“He fell,” Tim said loudly. “The boy tripped over a box and went right in the water. I tried to catch him, but I couldn’t.”
“Is that right, lad?” Eli asked, looking at Cay’s wet form in sympathy.
The three of them were watching her, waiting for her answer, and Cay was tempted to tell the truth—but she knew that was the female way. She’d seen her brothers do awful things to one another, but they’d die before they told. It seemed to be some misdirected code of male honor to hide the truth.
She had to bite her tongue but she said, “Yes, I fell.”
“There now,” Eli said kindly. “At least you weren’t hurt.”
Alex put his arm around her shoulders protectively. “Come on, let’s get you into some dry clothes.” He looked at Eli. “We’ll see you both early tomorrow morning.”
“Mr. Grady should be here by noon,” Eli said. “I’ll let you tell him we have no recorder.”
“I will,” Alex said and started to lead Cay away.
But she turned back. “I forgot my hat.” When she’d fallen into the water, her hat had come off and landed on the wharf. As she picked it up, the boy Tim was standing there, smirking at her in triumph. Water was running down Cay’s hair and dripping onto her nose. She knew she shouldn’t be so childish and she certainly shouldn’t stoop to that hateful boy’s level, but she couldn’t help herself. Maybe the male clothes she was wearing were turning her into Tally. As she came up from getting her hat, she stuck out her leg and hooked her foot around his ankle. His feet flew out from under him and he fell forward, his face hitting the side of a wooden crate.
Cay put her straw hat firmly on her head and walked past him with her chin in the air.
“He gave me a bloody nose!” Tim yelled from behind her.
Eli gave the boy a hard look. “But it was your own fault, wasn’t it, lad? Just as you said it was young Cay’s fault that he fell in the river, so was your mishap an accident. Wasn’t it?”
Cay kept her back turned and her breath held.
“Yeah, I tripped,” Tim said with reluctance.
Smiling, Cay looked up at Alex. “Are you ready to go?”
“I am unless you want to do something else. Maybe you’d like to run the boy over with a wagon.”
“No. A bloody nose is enough.” She was smiling sweetly up at him. “Do you think we could buy me some new clothes? Otherwise I’ll have to run around naked until these dry.”
“Cay, lass, after what you did to that boy, I’ll obey whatever you say.”
“If only that were so,” she said with a sigh, making Alex laugh.
Thirteen
Cay held her wet clothes at arm’s length and straightened her pretty new waistcoat. The owner of the trading post said he’d purchased it from a young gentleman who needed money for supplies before he set off into the wilderness.

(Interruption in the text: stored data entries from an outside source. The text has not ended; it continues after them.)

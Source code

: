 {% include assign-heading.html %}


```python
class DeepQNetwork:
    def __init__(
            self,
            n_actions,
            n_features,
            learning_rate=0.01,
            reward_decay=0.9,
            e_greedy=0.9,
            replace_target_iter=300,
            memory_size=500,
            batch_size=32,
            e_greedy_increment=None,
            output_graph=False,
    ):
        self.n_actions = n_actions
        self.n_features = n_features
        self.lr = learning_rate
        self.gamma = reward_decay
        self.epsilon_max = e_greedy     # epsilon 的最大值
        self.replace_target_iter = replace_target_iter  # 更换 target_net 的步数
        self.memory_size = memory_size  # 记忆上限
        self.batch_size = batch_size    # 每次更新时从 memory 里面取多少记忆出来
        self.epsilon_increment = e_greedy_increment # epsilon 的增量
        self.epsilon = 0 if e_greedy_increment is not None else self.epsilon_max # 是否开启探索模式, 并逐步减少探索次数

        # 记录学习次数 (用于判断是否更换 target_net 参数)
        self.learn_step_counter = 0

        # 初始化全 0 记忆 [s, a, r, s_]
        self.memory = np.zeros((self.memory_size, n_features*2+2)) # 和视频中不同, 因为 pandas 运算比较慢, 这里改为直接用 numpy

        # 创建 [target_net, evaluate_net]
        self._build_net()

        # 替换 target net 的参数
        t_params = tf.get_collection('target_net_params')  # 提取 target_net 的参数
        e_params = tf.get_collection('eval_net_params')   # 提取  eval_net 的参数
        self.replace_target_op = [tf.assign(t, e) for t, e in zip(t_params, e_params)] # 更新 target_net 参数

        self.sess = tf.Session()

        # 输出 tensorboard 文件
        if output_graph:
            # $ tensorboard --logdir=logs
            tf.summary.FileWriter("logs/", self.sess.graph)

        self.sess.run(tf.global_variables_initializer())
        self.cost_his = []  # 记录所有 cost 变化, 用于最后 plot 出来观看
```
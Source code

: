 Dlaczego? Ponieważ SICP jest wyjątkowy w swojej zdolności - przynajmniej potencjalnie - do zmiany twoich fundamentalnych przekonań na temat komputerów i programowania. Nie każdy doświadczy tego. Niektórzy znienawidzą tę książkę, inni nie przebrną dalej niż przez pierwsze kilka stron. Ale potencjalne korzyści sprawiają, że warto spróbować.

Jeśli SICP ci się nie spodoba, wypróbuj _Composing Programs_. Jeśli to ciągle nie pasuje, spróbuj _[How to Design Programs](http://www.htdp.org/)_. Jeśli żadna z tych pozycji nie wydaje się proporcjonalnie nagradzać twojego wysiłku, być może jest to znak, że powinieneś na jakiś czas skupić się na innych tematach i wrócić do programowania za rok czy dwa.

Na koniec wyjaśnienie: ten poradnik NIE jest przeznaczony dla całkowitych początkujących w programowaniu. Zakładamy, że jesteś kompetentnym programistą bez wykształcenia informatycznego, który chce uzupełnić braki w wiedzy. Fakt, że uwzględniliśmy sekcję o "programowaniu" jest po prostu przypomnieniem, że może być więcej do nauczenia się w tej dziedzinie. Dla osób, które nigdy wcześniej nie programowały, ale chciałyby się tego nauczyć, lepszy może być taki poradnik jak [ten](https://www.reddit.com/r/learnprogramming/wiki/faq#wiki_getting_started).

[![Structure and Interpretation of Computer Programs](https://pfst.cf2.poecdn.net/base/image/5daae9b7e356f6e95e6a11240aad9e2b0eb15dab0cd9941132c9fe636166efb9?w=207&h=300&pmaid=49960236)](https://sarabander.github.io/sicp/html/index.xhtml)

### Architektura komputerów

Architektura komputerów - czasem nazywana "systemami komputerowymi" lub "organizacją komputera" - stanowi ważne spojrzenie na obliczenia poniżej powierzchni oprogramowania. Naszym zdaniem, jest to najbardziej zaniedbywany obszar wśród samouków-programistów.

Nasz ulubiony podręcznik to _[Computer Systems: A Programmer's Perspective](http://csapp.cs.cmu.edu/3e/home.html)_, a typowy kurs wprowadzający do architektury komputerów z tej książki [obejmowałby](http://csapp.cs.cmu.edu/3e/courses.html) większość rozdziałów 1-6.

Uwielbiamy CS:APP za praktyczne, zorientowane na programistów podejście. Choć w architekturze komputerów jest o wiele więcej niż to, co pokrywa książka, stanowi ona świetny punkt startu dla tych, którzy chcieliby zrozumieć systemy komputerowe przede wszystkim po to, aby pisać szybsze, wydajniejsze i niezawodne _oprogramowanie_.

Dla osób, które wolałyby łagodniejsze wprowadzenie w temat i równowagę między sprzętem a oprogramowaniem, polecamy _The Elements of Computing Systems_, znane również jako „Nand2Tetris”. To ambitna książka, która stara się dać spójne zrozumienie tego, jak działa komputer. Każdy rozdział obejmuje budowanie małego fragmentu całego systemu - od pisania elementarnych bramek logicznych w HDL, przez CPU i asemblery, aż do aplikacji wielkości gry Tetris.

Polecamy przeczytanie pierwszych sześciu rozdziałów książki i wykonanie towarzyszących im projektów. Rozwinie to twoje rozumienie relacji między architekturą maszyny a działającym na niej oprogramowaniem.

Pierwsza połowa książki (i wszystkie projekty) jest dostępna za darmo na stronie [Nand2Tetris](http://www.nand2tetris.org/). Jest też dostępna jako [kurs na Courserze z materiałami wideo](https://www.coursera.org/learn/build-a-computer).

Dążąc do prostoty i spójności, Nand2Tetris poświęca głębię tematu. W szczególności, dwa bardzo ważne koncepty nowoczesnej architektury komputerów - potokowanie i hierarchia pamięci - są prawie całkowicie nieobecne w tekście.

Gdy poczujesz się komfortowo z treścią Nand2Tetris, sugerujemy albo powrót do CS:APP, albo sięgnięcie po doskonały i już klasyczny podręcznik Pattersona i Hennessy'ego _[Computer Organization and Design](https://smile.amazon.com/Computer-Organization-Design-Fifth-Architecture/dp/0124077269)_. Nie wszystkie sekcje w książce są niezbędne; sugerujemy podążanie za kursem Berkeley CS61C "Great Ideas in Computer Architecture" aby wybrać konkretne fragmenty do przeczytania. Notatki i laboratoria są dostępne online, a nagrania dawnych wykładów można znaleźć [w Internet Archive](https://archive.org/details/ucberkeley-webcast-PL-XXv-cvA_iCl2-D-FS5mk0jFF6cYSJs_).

“He never came back,” the man said, his eyes wide as he tried to frighten Cay. “He probably got eaten by something.”
“My brother isn’t going on the trip,” Alex said with no humor in his voice. The last thing he wanted was for Cay to be more afraid than she was already. “How much is the waistcoat?”
Now, Alex frowned at the way Cay kept looking at the embroidery around the edge of the vest. It was of honeybees buzzing about a border of wildflowers. His personal opinion was that she looked so feminine already that she should have put on the old, nearly worn out garments that he’d chosen for her. But nothing would do for her but to buy the decorated waistcoat. “Stop that or people will know you’re a girl,” he said under his breath.
“That man thought I was a boy. And that hideous Tim thought so, and Eli didn’t doubt that I was male. It’s only you who thinks I look like a girl.”
“They’re all blind.”
Moving ahead of him, she turned around and walked backward. “Are you telling me that if you saw me now, if you didn’t know me that is, and had never seen me before, that you’d somehow know that I was a girl?”
“Yes,” Alex said. “You walk like a girl, talk like one, and you nag like a girl. I’ve never seen anyone more feminine than you are.”
“I think there’s a compliment in there.”
“No, there isn’t.” Alex was frowning. “If I leave you here, you’re going to be found out, and when someone realizes that you’re hiding your true identity, they’re going to ask why.”